If the dealer is into board games, then she backs all the hot new Kickstarter so that she can move them in the local board game group. Sometimes there's a small markup, but if she has cracked shrink-wrap and tried it out to see if she wanted to keep it, then you can actually score the game for cheaper than if you had backed it, especially with shipping factored in.
If the dealer's into specific custom knife brands, he scores them in drops* or at trade shows, and flips them on Facebook either for cash or for trade.
*Note: If you're not a gear nerd, you may not know what a "drop" is. When a maker creates a batch of some item, they'll "drop" the entire batch on their online store at a certain time. They'll often announce that time beforehand, so that all the people who are into that maker's work can then hit the website at the appointed time and try to be one of the lucky few to actually get that item into their cart and through checkout.
I've even seen this Facebook dealer approach taken with prepared meals, where someone who's known to be a good cook in the community posts a menu and takes orders, then you drop by for pickup.

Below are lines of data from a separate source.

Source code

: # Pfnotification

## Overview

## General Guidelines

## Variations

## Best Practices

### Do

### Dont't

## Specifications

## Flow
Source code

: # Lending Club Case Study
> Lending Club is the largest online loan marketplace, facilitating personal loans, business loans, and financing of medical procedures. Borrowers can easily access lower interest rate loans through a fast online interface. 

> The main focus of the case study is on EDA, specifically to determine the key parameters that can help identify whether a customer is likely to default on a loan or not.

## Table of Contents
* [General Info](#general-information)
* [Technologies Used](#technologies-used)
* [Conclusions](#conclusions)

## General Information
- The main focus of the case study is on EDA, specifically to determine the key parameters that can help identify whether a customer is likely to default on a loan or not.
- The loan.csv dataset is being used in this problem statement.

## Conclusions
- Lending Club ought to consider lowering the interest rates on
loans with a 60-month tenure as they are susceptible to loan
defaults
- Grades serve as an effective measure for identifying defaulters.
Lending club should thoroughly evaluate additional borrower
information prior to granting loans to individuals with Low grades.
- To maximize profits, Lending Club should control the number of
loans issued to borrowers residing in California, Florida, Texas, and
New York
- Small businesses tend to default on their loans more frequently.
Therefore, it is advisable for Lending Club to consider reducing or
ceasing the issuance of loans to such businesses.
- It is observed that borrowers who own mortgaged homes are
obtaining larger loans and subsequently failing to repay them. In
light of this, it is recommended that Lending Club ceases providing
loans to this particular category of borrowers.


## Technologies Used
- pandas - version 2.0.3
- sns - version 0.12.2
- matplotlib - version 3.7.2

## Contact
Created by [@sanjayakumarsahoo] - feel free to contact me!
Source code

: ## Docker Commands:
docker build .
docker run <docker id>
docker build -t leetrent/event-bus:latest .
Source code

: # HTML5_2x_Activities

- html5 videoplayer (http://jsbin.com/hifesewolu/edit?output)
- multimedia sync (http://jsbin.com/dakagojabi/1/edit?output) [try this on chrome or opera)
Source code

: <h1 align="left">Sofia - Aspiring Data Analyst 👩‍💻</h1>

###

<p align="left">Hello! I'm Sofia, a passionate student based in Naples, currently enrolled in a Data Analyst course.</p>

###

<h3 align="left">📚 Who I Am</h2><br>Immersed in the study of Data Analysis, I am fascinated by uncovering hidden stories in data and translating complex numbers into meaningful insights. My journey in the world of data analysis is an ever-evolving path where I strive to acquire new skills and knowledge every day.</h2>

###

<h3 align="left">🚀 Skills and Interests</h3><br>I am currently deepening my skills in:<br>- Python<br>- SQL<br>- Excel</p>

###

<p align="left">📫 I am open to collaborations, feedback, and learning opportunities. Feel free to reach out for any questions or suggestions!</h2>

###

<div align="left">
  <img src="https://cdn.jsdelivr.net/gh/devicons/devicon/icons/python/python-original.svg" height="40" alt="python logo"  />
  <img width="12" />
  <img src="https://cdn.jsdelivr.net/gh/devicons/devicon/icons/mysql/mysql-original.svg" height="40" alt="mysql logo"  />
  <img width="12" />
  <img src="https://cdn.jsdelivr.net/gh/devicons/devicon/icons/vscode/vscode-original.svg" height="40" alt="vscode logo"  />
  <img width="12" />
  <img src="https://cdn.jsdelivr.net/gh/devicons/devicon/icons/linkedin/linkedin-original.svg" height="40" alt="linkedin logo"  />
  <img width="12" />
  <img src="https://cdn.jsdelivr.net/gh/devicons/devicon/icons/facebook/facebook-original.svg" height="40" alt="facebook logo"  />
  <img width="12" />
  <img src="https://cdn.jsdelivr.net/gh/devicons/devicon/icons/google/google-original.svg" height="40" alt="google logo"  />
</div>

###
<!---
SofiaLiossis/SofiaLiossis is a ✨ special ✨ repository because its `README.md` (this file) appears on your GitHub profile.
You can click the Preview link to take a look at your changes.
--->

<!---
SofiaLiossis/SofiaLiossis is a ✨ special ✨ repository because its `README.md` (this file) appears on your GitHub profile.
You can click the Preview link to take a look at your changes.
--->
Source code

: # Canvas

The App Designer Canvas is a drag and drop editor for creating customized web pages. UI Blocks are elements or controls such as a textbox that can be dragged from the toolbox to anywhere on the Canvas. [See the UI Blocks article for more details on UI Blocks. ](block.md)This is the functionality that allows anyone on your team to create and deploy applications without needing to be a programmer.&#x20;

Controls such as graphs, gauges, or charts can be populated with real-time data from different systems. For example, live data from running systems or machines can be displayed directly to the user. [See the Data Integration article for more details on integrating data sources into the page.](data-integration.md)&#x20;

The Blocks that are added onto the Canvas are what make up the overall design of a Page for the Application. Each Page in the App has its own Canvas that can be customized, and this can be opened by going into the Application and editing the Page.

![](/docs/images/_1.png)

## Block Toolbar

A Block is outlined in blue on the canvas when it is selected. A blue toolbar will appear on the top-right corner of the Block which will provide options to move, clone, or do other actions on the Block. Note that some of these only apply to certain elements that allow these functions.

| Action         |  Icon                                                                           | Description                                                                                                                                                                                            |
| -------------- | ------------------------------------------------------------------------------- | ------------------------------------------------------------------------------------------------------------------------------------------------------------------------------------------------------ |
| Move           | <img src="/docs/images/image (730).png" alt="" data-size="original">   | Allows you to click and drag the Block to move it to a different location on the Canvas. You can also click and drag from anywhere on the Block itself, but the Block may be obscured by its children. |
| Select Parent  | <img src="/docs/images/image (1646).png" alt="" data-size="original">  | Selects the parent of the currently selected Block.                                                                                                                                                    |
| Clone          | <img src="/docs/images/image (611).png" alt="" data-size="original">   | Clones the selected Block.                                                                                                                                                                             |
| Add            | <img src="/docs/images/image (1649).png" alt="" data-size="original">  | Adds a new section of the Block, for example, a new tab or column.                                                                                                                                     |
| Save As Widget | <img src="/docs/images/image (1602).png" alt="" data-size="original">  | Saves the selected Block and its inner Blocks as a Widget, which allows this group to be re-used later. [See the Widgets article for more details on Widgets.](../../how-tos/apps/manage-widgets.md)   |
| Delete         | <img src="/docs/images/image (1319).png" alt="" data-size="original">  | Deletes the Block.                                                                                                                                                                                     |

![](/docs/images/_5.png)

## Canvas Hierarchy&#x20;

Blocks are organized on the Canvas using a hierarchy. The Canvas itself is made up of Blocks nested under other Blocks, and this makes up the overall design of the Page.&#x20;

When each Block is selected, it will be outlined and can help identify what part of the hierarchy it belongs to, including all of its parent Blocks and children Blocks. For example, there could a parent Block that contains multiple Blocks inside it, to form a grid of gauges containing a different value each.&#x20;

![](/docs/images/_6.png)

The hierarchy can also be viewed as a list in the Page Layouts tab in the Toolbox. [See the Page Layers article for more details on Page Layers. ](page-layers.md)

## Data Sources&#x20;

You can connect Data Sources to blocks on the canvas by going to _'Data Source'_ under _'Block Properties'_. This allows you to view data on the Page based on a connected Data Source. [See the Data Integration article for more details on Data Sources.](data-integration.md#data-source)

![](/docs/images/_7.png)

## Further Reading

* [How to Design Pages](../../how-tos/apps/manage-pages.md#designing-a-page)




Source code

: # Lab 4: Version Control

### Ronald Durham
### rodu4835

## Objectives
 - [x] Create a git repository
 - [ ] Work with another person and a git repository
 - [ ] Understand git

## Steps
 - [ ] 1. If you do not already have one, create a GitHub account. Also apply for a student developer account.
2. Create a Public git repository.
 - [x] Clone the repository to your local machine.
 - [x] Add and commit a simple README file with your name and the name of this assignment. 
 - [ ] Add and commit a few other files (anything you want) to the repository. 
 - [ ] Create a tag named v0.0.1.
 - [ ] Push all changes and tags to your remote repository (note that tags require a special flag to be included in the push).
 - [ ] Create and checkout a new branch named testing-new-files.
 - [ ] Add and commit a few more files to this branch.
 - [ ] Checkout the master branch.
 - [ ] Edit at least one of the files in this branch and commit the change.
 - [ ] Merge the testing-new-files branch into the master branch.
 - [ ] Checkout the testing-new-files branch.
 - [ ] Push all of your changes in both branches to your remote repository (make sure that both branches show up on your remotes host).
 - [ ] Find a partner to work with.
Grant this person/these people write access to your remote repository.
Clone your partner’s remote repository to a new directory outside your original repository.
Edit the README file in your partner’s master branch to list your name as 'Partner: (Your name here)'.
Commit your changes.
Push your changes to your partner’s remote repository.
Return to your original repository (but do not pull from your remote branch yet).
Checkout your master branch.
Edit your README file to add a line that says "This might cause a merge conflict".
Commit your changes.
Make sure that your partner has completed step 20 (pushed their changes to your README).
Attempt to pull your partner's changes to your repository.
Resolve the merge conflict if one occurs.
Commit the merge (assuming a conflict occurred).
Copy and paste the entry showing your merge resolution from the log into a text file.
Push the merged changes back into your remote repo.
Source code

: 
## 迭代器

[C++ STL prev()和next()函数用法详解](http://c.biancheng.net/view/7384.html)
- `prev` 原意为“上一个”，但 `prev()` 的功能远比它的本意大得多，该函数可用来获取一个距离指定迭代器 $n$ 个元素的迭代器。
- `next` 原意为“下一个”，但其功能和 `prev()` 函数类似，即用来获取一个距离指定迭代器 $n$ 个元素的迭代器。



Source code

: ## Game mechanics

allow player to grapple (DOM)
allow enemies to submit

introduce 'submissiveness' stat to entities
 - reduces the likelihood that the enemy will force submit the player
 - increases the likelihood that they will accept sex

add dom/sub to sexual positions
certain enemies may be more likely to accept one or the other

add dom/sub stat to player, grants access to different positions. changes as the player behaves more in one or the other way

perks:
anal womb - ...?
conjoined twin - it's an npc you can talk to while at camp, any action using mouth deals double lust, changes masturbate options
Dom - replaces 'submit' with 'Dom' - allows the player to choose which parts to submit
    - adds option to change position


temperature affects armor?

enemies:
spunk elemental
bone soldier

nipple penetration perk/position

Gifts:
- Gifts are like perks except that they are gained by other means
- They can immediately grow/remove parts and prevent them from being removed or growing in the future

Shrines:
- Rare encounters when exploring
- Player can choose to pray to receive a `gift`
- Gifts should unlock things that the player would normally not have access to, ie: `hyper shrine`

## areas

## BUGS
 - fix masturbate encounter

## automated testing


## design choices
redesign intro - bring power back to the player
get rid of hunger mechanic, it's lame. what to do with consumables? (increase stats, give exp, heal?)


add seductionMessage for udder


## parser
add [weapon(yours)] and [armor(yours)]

Apart from the fact that these dealers operate informally on Facebook, the other main thing that makes them different from old-school dealers is the side-hustle factor. If any of the dealers I've encountered are doing this as a living, I'd be surprised. Mostly it seems they do it in order to participate in their hobby in a way that's subsidized. In exchange for taking the aforementioned inventory risk, they get to handle a steady stream of stuff they love, keeping the items they really can't live without for themselves, and flipping the rest.
This will get a lot bigger, & will at some point involve guns
The larger dynamic I've described here is as follows, and it's one that can be translated into many different realms:
An OEM with a reputation for quality and a large enough social media following creates high-quality products in small batches. (Some of these batches are crowdfunded, others are not.)
These batches are released for sale in drops.
Dealers and some number of individual buyers score in the drops, and the dealers hold the inventory.
Dealers flip their inventory online to local buyers — buyers who know their reputation for reliability within the local network — for some side money.
As 3D printers, CNC machines, and other small-batch fabrication tools get cheaper and better, I really don't think there's a clear limit to the growth of the dealer economy. I could absolutely see buying, say, a new washing machine this way, if there's a particular small-batch maker whose machines are known to run for decades with zero maintenance.
In fact, I sometimes wonder if my kids will ever think it weird that we once bought appliances and other durable goods at a giant store, instead of from this guy my friend vouches for who’s really good for this sort of thing and just scored my favorite micro-brand in a drop.
One obvious place that I think will get sucked up into this dealer economy sooner rather than later is firearms. Right now, there are regulatory and platform policy hurdles that are preventing that from happening. But the same forces I've described so far are at work in the gun market in a big way, down to the democratization of 3D printing and CNC machining.
Once the (probably crypto-based) payments and shopping infrastructure catch up, I think small-time arms dealing will become A Thing. And it will be perfectly legal, even if there's a national background check passed. (You'd just need to transfer through an FFL, which would add hassle, but gun buyers are used to it.)